#### What is needed:
Answer with a bare number: the count of lines in the data below that contain the word "existe".

(Records excerpted from a collection)
-----

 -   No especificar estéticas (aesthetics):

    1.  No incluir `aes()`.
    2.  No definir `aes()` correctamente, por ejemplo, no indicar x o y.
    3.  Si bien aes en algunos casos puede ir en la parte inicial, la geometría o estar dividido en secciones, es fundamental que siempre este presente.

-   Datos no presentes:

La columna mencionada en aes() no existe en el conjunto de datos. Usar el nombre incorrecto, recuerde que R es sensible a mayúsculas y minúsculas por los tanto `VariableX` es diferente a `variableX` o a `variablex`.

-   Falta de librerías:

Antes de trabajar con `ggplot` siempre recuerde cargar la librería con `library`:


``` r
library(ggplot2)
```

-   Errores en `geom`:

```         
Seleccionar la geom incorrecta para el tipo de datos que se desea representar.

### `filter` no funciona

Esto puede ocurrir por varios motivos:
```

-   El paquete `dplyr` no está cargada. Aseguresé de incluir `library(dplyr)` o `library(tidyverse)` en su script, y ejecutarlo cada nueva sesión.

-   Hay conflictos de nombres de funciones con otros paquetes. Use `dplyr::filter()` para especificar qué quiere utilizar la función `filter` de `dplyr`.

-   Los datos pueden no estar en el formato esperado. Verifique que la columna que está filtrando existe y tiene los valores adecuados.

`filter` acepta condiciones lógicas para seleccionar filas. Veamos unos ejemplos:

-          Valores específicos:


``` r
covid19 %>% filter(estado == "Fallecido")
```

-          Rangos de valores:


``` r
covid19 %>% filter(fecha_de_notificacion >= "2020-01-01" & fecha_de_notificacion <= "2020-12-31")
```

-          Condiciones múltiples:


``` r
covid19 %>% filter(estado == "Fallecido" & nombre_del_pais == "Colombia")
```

-----

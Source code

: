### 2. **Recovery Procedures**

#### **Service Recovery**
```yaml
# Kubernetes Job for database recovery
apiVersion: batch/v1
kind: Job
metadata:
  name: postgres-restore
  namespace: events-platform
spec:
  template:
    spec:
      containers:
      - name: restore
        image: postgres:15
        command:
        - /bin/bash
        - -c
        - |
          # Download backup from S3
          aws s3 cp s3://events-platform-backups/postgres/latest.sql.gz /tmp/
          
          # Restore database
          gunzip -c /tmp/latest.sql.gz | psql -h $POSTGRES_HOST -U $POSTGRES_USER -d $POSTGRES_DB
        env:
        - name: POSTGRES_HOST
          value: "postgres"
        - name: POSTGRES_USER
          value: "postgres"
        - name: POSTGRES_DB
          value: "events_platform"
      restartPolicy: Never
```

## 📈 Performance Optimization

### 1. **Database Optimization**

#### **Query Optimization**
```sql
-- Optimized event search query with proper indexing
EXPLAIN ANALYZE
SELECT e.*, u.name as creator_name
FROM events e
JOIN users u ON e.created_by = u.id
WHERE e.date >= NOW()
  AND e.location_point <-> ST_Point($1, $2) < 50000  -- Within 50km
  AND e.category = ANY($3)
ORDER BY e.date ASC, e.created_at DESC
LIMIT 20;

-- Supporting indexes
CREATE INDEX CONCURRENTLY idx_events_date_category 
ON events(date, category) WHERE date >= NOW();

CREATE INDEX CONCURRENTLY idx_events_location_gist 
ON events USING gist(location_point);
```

-----

#### Result below:
2